Everybody has that one moment before a game where they get nervous. Whether it’s because you’re about to compete against your opponent, because you’re playing in front of a big audience, or even just because the stakes are high – we’ve all been there.
The key to Not Get Nervous Before A Basketball Game is to be confident and not obsessively focus on what might happen. If you notice that you’re getting nervous, take deep breaths to calm down and focus on something else. This will help you stay calm and collected and not let the little things affect you as much because
Why is it important not to get nervous before a basketball game?
Well, for one thing, if you get too nervous, you’ll make careless mistakes, and this can cost you the game. But there’s another reason why it’s essential to stay calm before a game, which relates to a more subtle but genuine aspect of human psychology. Namely: When you get nervous, you start to obsess about what could go wrong.
In other words, you start to worry. And when you worry, you make bad decisions.
Let us explain:
Suppose you are competing against someone who is taller, stronger and has an incredible basketball IQ. In this case, you don’t have a chance. No matter how good you are. It’s like trying to win a footrace against a locomotive. Even if you are 100% fit and have the best of intentions, you are going to lose.

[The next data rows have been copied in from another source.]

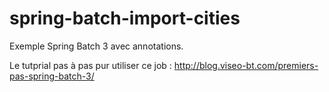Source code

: spring-batch-import-cities
==========================

Exemple Spring Batch 3 avec annotations.

Le tutprial pas à pas pur utiliser ce job :
http://blog.viseo-bt.com/premiers-pas-spring-batch-3/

You might as well give up right now because you’re going to end up with egg on your face – and that’s not a pretty sight. On the other hand, let’s say you’re playing against an opponent who is shorter, weaker, and less intelligent than you. In this case, you have a chance. You’ll be able to exploit his lack of skill, strength, and intelligence and win reasonably easily. This is much more in line with human psychology.
When you get nervous, it’s easy to start obsessing about the “what ifs.” What if this guy is stronger than me? What if he’s got a good head on his shoulders? What if he’s got a gun to my head? What if I don’t play well? What if I do play well, but he shoots better? What if he doesn’t shoot better, but he runs faster? What if he runs faster and has a longer reach? What if he’s good at running and reaching and shooting?
All these doubts will enter your mind and cause you to second guess yourself, which will, in turn, cause you to make bad decisions. Decisions like: Trying to drive to the hoop with three defenders between you and the basket or missing an open shot because you were too busy worrying about what the opposing player was going to do instead of focusing on the ball.
How to prevent getting nervous before a basketball game?
Simple: It’s Not The Opponent Who Will Stop You It’s Your Doubts About Yourself! Don’t get me wrong. I’m not saying you shouldn’t be concerned about your opponent. Of course, you should. But only to the point where your concentration is entirely on the task at hand – which is playing the best ball you can. If you let your concerns about your opponent get in the way of that, you will suffer the consequences.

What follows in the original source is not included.